◆ What you need to do ◆
Take each line of the listing that has the string "negócio" and report it.

"""

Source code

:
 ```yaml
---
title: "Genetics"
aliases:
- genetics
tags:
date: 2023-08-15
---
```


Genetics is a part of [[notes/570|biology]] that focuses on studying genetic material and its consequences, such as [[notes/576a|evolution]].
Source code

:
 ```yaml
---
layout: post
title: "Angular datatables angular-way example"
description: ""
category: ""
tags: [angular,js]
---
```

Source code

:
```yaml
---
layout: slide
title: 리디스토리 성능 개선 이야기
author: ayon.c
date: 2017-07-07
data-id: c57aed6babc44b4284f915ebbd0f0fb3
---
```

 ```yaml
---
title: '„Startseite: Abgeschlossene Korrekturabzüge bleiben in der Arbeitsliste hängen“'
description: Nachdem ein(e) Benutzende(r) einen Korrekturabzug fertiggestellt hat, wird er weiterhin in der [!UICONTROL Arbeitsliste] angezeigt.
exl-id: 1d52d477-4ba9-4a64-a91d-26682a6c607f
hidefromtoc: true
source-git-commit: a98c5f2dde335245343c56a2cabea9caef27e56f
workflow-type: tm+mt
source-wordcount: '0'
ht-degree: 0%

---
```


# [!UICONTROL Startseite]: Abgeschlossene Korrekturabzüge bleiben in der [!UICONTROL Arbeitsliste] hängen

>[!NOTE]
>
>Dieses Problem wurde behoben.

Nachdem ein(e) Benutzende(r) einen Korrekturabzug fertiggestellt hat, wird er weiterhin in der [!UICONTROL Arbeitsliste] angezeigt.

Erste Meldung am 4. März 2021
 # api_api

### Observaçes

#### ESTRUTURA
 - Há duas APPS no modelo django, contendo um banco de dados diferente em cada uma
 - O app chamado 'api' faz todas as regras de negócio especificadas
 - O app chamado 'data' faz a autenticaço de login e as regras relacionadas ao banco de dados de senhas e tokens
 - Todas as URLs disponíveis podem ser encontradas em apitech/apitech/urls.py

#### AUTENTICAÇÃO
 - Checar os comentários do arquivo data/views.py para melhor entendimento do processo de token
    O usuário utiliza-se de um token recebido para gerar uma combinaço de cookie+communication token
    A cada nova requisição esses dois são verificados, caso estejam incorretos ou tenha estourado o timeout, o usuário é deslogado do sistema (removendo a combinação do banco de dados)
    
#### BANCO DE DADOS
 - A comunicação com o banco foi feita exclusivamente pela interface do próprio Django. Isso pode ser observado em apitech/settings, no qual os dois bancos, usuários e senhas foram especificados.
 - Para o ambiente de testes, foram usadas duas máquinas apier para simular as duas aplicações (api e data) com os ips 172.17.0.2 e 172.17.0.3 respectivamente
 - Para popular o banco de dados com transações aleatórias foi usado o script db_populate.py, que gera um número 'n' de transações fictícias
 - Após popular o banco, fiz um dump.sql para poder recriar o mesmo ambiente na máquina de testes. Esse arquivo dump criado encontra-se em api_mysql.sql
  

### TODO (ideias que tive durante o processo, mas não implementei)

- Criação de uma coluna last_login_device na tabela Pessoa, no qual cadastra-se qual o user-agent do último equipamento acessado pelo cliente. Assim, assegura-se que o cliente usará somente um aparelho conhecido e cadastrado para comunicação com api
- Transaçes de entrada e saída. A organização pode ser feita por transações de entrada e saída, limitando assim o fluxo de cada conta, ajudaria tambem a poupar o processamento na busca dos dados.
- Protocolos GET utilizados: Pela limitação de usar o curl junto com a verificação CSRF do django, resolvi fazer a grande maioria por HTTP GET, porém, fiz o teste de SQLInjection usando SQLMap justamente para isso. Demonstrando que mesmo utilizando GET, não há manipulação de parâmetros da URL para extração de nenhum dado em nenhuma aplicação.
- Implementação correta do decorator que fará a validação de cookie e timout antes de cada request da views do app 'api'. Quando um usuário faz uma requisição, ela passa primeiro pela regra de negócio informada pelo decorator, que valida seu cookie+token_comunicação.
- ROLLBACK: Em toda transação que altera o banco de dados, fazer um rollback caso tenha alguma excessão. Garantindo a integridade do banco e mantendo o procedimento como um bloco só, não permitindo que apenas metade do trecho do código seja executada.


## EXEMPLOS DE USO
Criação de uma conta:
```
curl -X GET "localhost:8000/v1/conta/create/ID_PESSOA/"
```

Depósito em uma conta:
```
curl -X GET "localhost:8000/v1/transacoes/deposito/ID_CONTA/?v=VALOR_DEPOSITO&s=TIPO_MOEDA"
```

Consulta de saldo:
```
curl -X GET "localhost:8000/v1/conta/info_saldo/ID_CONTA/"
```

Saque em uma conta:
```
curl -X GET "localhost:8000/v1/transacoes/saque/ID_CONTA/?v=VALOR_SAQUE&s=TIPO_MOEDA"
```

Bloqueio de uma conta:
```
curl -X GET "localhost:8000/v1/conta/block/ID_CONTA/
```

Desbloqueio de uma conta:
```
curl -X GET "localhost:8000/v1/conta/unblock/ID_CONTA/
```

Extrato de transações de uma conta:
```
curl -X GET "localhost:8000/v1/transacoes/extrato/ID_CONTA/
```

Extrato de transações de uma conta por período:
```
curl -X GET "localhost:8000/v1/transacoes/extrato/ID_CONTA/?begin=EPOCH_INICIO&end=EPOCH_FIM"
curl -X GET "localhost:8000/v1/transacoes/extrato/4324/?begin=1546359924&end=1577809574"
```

"""

◆ Written solution ◆
 - O app chamado 'api' faz todas as regras de negócio especificadas
- Implementação correta do decorator que fará a validação de cookie e timout antes de cada request da views do app 'api'. Quando um usuário faz uma requisição, ela passa primeiro pela regra de negócio informada pelo decorator, que valida seu cookie+token_comunicação.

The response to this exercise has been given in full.